Conclusions and Perspectives

Numerous studies have shown that recently registered drugs (Volanesorsen, Evinacumab) as well as experimental drugs have strong triglyceride-lowering potential. For proof of concept, the drugs have thus far been mostly used in patient groups with (very) high plasma triglycerides who are at increased risk of pancreatitis. Longer-term studies that have just been initiated will learn whether these drugs can address the unmet medical need to treat this life-threatening disorder.

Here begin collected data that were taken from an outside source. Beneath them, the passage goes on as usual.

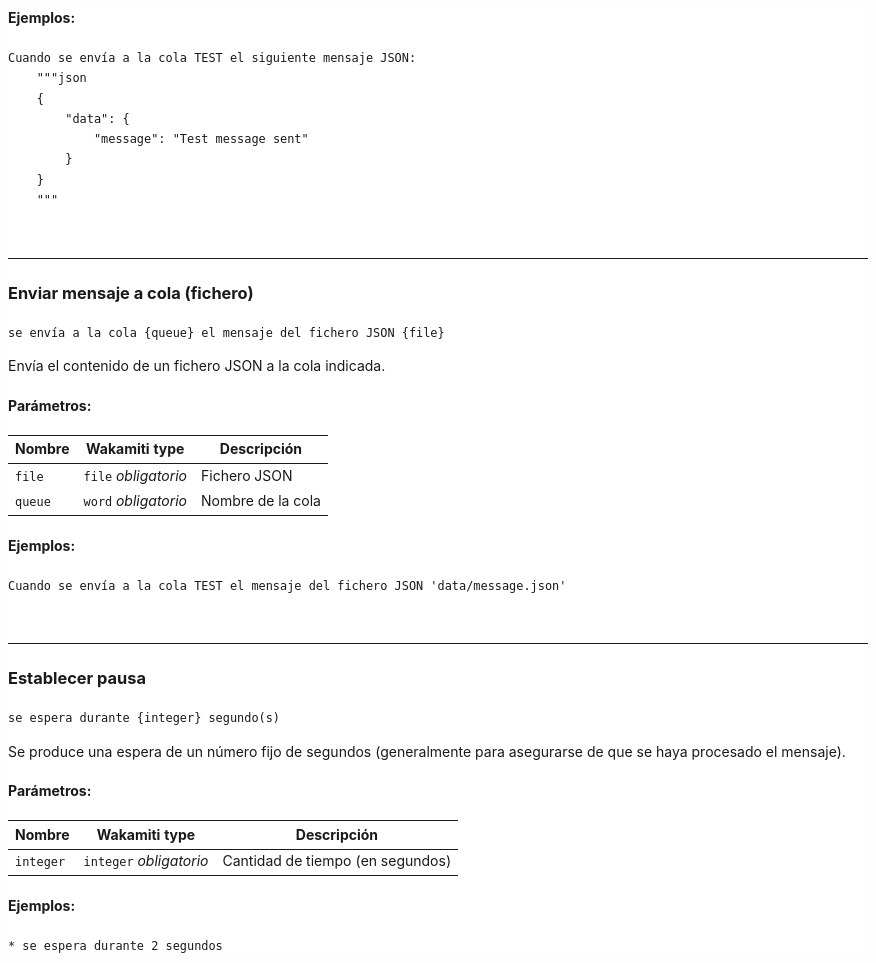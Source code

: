 #### Ejemplos:
```gherkin
Cuando se envía a la cola TEST el siguiente mensaje JSON:
    """json
    {
        "data": {
            "message": "Test message sent"
        }
    }
    """
```

<br />

---


### Enviar mensaje a cola (fichero)
```text copy=true
se envía a la cola {queue} el mensaje del fichero JSON {file}
```

Envía el contenido de un fichero JSON a la cola indicada.

#### Parámetros:
| Nombre  | Wakamiti type        | Descripción       |
|---------|----------------------|-------------------|
| `file`  | `file` *obligatorio* | Fichero JSON      |
| `queue` | `word` *obligatorio* | Nombre de la cola |

#### Ejemplos:
```gherkin
Cuando se envía a la cola TEST el mensaje del fichero JSON 'data/message.json'
```

<br />

---


### Establecer pausa
```text copy=true
se espera durante {integer} segundo(s)
```

Se produce una espera de un número fijo de segundos (generalmente para asegurarse de que se haya procesado el mensaje).

#### Parámetros:
| Nombre    | Wakamiti type           | Descripción                      |
|-----------|-------------------------|----------------------------------|
| `integer` | `integer` *obligatorio* | Cantidad de tiempo (en segundos) |

#### Ejemplos:
```gherkin
* se espera durante 2 segundos
```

Future trials may address the question whether any of these strategies can reduce the risk of ASCVD. A monoclonal antibody against ANGPTL3 (Evinacumab), is a good candidate in this respect as it is already registered for the treatment of hypercholesterolemia [32]. However, the other (experimental) drugs discussed in this review do not or are less potent to reduce cholesterol. It is in this regard tempting to indicate that the drugs that specifically lower plasma triglycerides and not cholesterol may ultimately answer the question whether plasma triglycerides cause atherosclerosis. Another point that merits attention, is that in the studies discussed here, only triglycerides levels in fasting plasma are reported with no mentioning of the possible effects on TRL, remnant TRL or remnant cholesterol [51]. With information in the public domain as only basis, it is therefore problematic to speculate on the possible impact of new triglyceride-lowering strategies on ASCVD. Naturally, such an effect will be welcome to treat ASCVD risk in patients with increased triglycerides in a context of obesity, T2DM and NAFLD.

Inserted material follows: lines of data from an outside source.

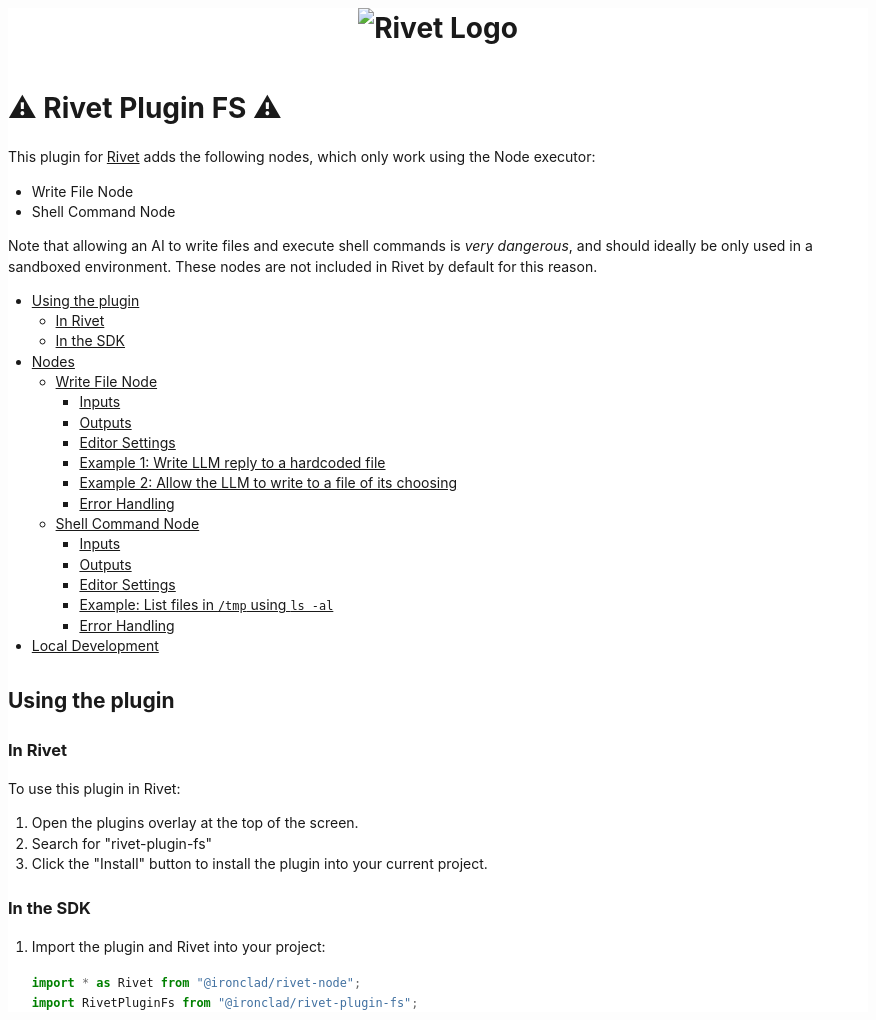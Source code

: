 <h1 align="center"><img src="https://rivet.ironcladapp.com/img/logo-banner-wide.png" alt="Rivet Logo"></h1>

# ⚠️ Rivet Plugin FS ⚠️

This plugin for [Rivet](https://github.com/ironclad/rivet) adds the following nodes, which only work using the Node executor:

- Write File Node
- Shell Command Node

Note that allowing an AI to write files and execute shell commands is _very dangerous_, and should ideally be only used in a sandboxed environment. These nodes are not included in Rivet by default for this reason.

- [Using the plugin](#using-the-plugin)
  - [In Rivet](#in-rivet)
  - [In the SDK](#in-the-sdk)
- [Nodes](#nodes)
  - [Write File Node](#write-file-node)
    - [Inputs](#inputs)
    - [Outputs](#outputs)
    - [Editor Settings](#editor-settings)
    - [Example 1: Write LLM reply to a hardcoded file](#example-1-write-llm-reply-to-a-hardcoded-file)
    - [Example 2: Allow the LLM to write to a file of its choosing](#example-2-allow-the-llm-to-write-to-a-file-of-its-choosing)
    - [Error Handling](#error-handling)
  - [Shell Command Node](#shell-command-node)
    - [Inputs](#inputs-1)
    - [Outputs](#outputs-1)
    - [Editor Settings](#editor-settings-1)
    - [Example: List files in `/tmp` using `ls -al`](#example-list-files-in-tmp-using-ls--al)
    - [Error Handling](#error-handling-1)
- [Local Development](#local-development)

## Using the plugin

### In Rivet

To use this plugin in Rivet:

1. Open the plugins overlay at the top of the screen.
2. Search for "rivet-plugin-fs"
3. Click the "Install" button to install the plugin into your current project.

### In the SDK

1. Import the plugin and Rivet into your project:

   ```ts
   import * as Rivet from "@ironclad/rivet-node";
   import RivetPluginFs from "@ironclad/rivet-plugin-fs";
   ```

In addition to potentially lower ASCVD risk, triglyceride-lowering drugs are also suggested to have beneficial effects on glucose metabolism and to reduce NAFLD. Since most studies have focused on the treatment of patients with severe hypertriglyceridemia, the data are too scarce to discuss this at length here. Early data have shown that use of AKCEA-ANGPTL3-LRx is not associated with changes in liver fat and HbA1c [37•]. On the other hand, the first studies with the FGF21 agonist BIO89-100 show that marked reduction of triglycerides were accompanied by reductions in liver fat, as well as improvements of glucose homeostasis [49••].

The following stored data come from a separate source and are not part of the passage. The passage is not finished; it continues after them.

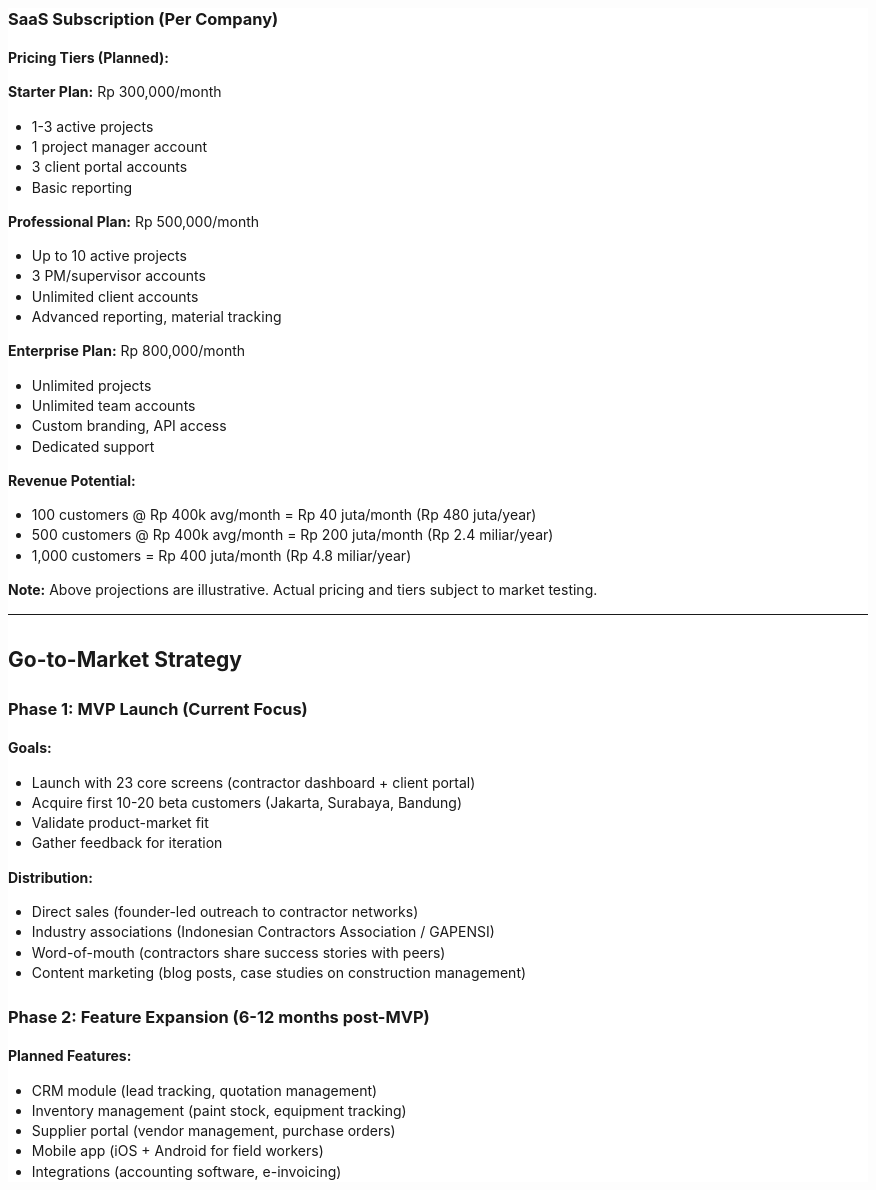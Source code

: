 ### SaaS Subscription (Per Company)

**Pricing Tiers (Planned):**

**Starter Plan:** Rp 300,000/month
- 1-3 active projects
- 1 project manager account
- 3 client portal accounts
- Basic reporting

**Professional Plan:** Rp 500,000/month
- Up to 10 active projects
- 3 PM/supervisor accounts
- Unlimited client accounts
- Advanced reporting, material tracking

**Enterprise Plan:** Rp 800,000/month
- Unlimited projects
- Unlimited team accounts
- Custom branding, API access
- Dedicated support

**Revenue Potential:**
- 100 customers @ Rp 400k avg/month = Rp 40 juta/month (Rp 480 juta/year)
- 500 customers @ Rp 400k avg/month = Rp 200 juta/month (Rp 2.4 miliar/year)
- 1,000 customers = Rp 400 juta/month (Rp 4.8 miliar/year)

**Note:** Above projections are illustrative. Actual pricing and tiers subject to market testing.

---

## Go-to-Market Strategy

### Phase 1: MVP Launch (Current Focus)

**Goals:**
- Launch with 23 core screens (contractor dashboard + client portal)
- Acquire first 10-20 beta customers (Jakarta, Surabaya, Bandung)
- Validate product-market fit
- Gather feedback for iteration

**Distribution:**
- Direct sales (founder-led outreach to contractor networks)
- Industry associations (Indonesian Contractors Association / GAPENSI)
- Word-of-mouth (contractors share success stories with peers)
- Content marketing (blog posts, case studies on construction management)

### Phase 2: Feature Expansion (6-12 months post-MVP)

**Planned Features:**
- CRM module (lead tracking, quotation management)
- Inventory management (paint stock, equipment tracking)
- Supplier portal (vendor management, purchase orders)
- Mobile app (iOS + Android for field workers)
- Integrations (accounting software, e-invoicing)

To date, it is tempting to speculate whether any of the treatments discussed here may ultimately become available for patients other than those suffering from orphan diseases such as FCS or HoFH. From the studies discussed in this review, BIO89-100, an FGF21 agonist, shows most promise in cardiometabolic patients. When considering the actual costs of any treatment per year per patient in the next few years, it is likely that macromolecule drugs (monoclonal antibodies) may not be able to compete with small molecule drugs in the long term (see Table 2). In the future, it will hopefully be possible for physicians and patients to discuss whether to choose subcutaneous injections or intravenous injections as a preferred choice to reduce plasma triglycerides to treat their medical problem [52].

Table 2 Overview of triglyceride-lowering drug specifications

The studies discussed in this review are in part published in peer-reviewed journals, but we have also provided early information that has thus far only been shared at scientific meetings and through web pages of the respective pharmaceutical companies. We nevertheless want to highlight that several new strategies are within reach for patients with severe dyslipidaemia. The promise to decrease ASCVD risk in HoFH (Evinacumab) or decrease risk of pancreatitis in patients with FCS or severe hypertriglyceridemia (Volanesorsen or Evinacumab) is real and meets a distinct clinical need. With more drugs at hand, it will even be possible to truly tailor medical care to the individual patient. For example, a patient suffering from FCS should be genetically diagnosed prior to describing APOC3 or ANGPTL3 antagonists but at what costs? Another question that remains to be answered is whether any of the drugs described here will decrease the risk of atherosclerosis and proof that TRL is indeed atherogenic. To our knowledge, dedicated studies to answer this question have yet to be initiated.